(Records excerpted from a collection)
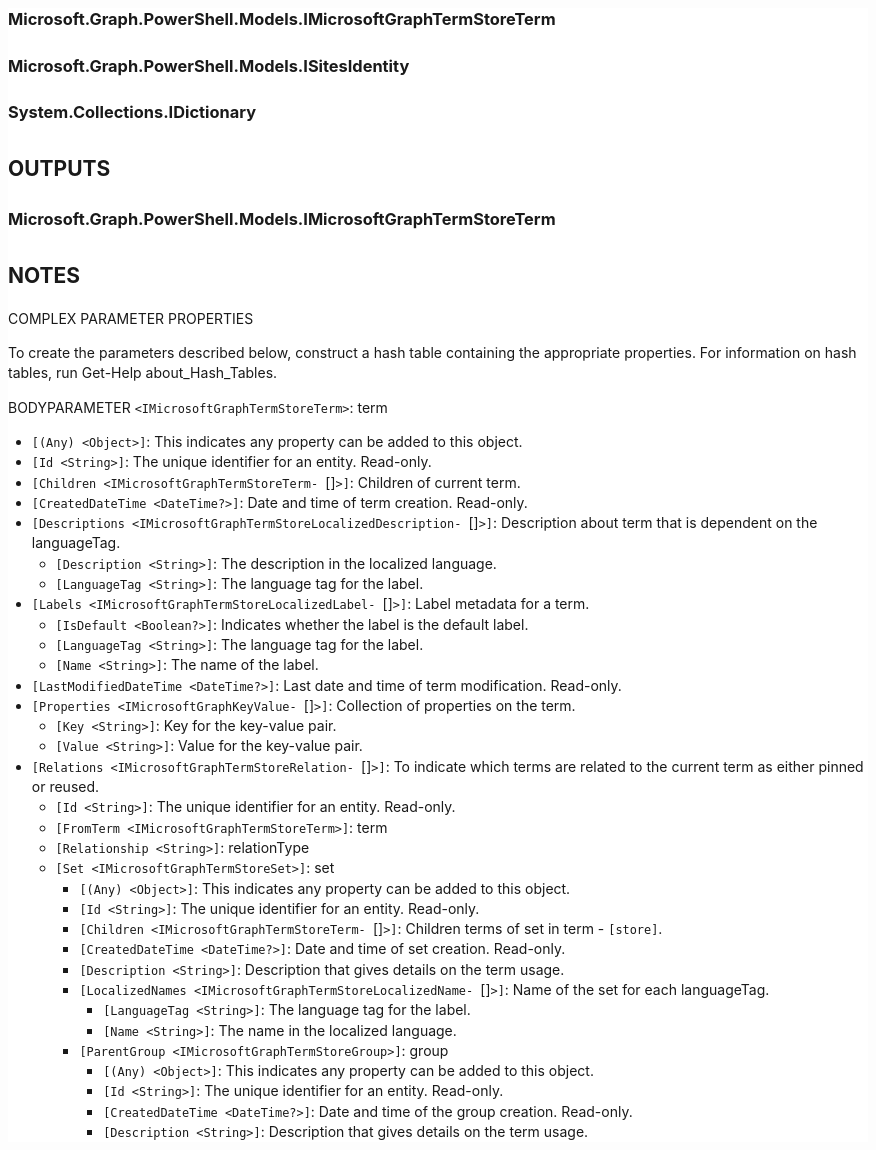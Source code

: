 ### Microsoft.Graph.PowerShell.Models.IMicrosoftGraphTermStoreTerm
### Microsoft.Graph.PowerShell.Models.ISitesIdentity
### System.Collections.IDictionary
## OUTPUTS

### Microsoft.Graph.PowerShell.Models.IMicrosoftGraphTermStoreTerm
## NOTES
COMPLEX PARAMETER PROPERTIES

To create the parameters described below, construct a hash table containing the appropriate properties.
For information on hash tables, run Get-Help about_Hash_Tables.

BODYPARAMETER `<IMicrosoftGraphTermStoreTerm>`: term
  - `[(Any) <Object>]`: This indicates any property can be added to this object.
  - `[Id <String>]`: The unique identifier for an entity.
Read-only.
  - `[Children <IMicrosoftGraphTermStoreTerm- `[]`>]`: Children of current term.
  - `[CreatedDateTime <DateTime?>]`: Date and time of term creation.
Read-only.
  - `[Descriptions <IMicrosoftGraphTermStoreLocalizedDescription- `[]`>]`: Description about term that is dependent on the languageTag.
    - `[Description <String>]`: The description in the localized language.
    - `[LanguageTag <String>]`: The language tag for the label.
  - `[Labels <IMicrosoftGraphTermStoreLocalizedLabel- `[]`>]`: Label metadata for a term.
    - `[IsDefault <Boolean?>]`: Indicates whether the label is the default label.
    - `[LanguageTag <String>]`: The language tag for the label.
    - `[Name <String>]`: The name of the label.
  - `[LastModifiedDateTime <DateTime?>]`: Last date and time of term modification.
Read-only.
  - `[Properties <IMicrosoftGraphKeyValue- `[]`>]`: Collection of properties on the term.
    - `[Key <String>]`: Key for the key-value pair.
    - `[Value <String>]`: Value for the key-value pair.
  - `[Relations <IMicrosoftGraphTermStoreRelation- `[]`>]`: To indicate which terms are related to the current term as either pinned or reused.
    - `[Id <String>]`: The unique identifier for an entity.
Read-only.
    - `[FromTerm <IMicrosoftGraphTermStoreTerm>]`: term
    - `[Relationship <String>]`: relationType
    - `[Set <IMicrosoftGraphTermStoreSet>]`: set
      - `[(Any) <Object>]`: This indicates any property can be added to this object.
      - `[Id <String>]`: The unique identifier for an entity.
Read-only.
      - `[Children <IMicrosoftGraphTermStoreTerm- `[]`>]`: Children terms of set in term - `[store]`.
      - `[CreatedDateTime <DateTime?>]`: Date and time of set creation.
Read-only.
      - `[Description <String>]`: Description that gives details on the term usage.
      - `[LocalizedNames <IMicrosoftGraphTermStoreLocalizedName- `[]`>]`: Name of the set for each languageTag.
        - `[LanguageTag <String>]`: The language tag for the label.
        - `[Name <String>]`: The name in the localized language.
      - `[ParentGroup <IMicrosoftGraphTermStoreGroup>]`: group
        - `[(Any) <Object>]`: This indicates any property can be added to this object.
        - `[Id <String>]`: The unique identifier for an entity.
Read-only.
        - `[CreatedDateTime <DateTime?>]`: Date and time of the group creation.
Read-only.
        - `[Description <String>]`: Description that gives details on the term usage.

REQUIREMENT → If a line in the entries includes the word "This", copy that line out.

EXPECTED ANSWER →
  - `[(Any) <Object>]`: This indicates any property can be added to this object.
      - `[(Any) <Object>]`: This indicates any property can be added to this object.
        - `[(Any) <Object>]`: This indicates any property can be added to this object.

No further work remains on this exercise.